Tom Beyer, president of the Rock River Rescue Foundation, said this year marks the fifth year the organization will use old Christmas trees to provide spawning habitats and shelters for juvenile fish that are stocked in the Rock River.

Each year members of the foundation pick up about 100 trees that are left by the street department at the compost site and place them in the Rock River. Cinder blocks are attached to the middle of the trees so they sink to the bottom and lay on their sides.

Beyer said the organization can place as many as 100 trees in the river in a half a day and that this year the trees will probably be deposited in the river in either June or July.

The Rock River Rescue Foundation does have other methods to help increase the fish population, but Beyer said the use of Christmas trees is the cheapest and easiest process.

Beyer said that it is hard to measure what impact the trees have had on the fish population in the Rock River because the group does not get funding from the state Department of Natural Resources to do studies, but he thinks it is definitely helping.

“This is something though that other lake associations do and the DNR does these studies in more high profile bodies of water and they have found results with a great success rate,” Beyer said. “So it is something that does work.”

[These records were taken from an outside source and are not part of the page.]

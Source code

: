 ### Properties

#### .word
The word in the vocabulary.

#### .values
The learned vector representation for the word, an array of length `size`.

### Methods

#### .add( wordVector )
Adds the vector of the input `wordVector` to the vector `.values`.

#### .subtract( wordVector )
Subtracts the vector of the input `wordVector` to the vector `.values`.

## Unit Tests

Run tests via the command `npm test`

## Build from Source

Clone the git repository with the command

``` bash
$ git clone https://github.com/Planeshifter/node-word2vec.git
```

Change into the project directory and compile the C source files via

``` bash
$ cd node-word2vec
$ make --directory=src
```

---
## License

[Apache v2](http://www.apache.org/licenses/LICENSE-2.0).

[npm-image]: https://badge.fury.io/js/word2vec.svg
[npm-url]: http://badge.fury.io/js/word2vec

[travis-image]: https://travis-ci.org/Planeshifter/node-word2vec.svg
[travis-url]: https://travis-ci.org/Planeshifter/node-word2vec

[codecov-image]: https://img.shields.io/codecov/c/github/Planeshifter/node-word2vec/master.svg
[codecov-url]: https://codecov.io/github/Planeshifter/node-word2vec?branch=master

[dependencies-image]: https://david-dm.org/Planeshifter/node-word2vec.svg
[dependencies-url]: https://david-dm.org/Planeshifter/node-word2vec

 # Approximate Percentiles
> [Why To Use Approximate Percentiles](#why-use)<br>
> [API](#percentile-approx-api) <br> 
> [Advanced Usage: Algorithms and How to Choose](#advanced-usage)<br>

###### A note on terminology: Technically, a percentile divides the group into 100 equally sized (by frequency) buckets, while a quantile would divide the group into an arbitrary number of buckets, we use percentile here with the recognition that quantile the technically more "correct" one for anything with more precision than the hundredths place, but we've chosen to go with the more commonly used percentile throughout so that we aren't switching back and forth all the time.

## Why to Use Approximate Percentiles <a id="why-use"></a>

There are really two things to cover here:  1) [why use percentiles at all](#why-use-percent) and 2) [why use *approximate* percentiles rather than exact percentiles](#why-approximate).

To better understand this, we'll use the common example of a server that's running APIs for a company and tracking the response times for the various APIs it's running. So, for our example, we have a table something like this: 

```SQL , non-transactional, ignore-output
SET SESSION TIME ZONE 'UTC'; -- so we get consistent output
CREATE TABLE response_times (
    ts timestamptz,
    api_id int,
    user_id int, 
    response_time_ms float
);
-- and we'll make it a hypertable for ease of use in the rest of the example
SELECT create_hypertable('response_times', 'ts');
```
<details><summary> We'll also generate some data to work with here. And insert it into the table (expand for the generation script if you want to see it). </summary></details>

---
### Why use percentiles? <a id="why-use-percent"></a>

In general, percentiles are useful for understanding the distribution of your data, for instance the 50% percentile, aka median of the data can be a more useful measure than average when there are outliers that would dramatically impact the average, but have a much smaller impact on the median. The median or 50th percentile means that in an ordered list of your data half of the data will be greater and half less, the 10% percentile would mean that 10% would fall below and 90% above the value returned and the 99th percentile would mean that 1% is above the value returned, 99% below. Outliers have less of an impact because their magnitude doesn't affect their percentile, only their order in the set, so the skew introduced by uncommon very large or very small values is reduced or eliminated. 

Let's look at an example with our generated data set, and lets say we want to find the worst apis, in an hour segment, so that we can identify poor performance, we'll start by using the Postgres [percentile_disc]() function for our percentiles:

Schultz said he really has not received any weird requests for the trees but one instance that really sticks out in his mind is when the office received a call from a resident a couple of years ago who was the victim of a prank. The resident's entire front yard was littered with about 35 Christmas trees.

“He asked if we could come over and get rid of them and we did,” Schultz said. “Even though it was a prank he actually did us a favor because we didn't have to run around. We just stopped at the one house and chipped probably half our route.”

Although younger children are probably upset the area has not seen much snow this winter, Schultz said the milder temperatures have made it a lot easier to collect the Christmas trees. He added when there is snow on the ground it is a lot harder to pull the trees from the curb.

“With no snow on the ground it is no different than if we were to pick up trees during the summer,” he said.

Schultz said the street department workers do not have a set route when they collect the Christmas trees and the regular brush route is actually suspended from around the end of December to when the yard waste site opens in April.

The street department does not charge a fee to collect Christmas trees, but Schultz asks that residents make sure that all trees are free of stands, ornaments and lights.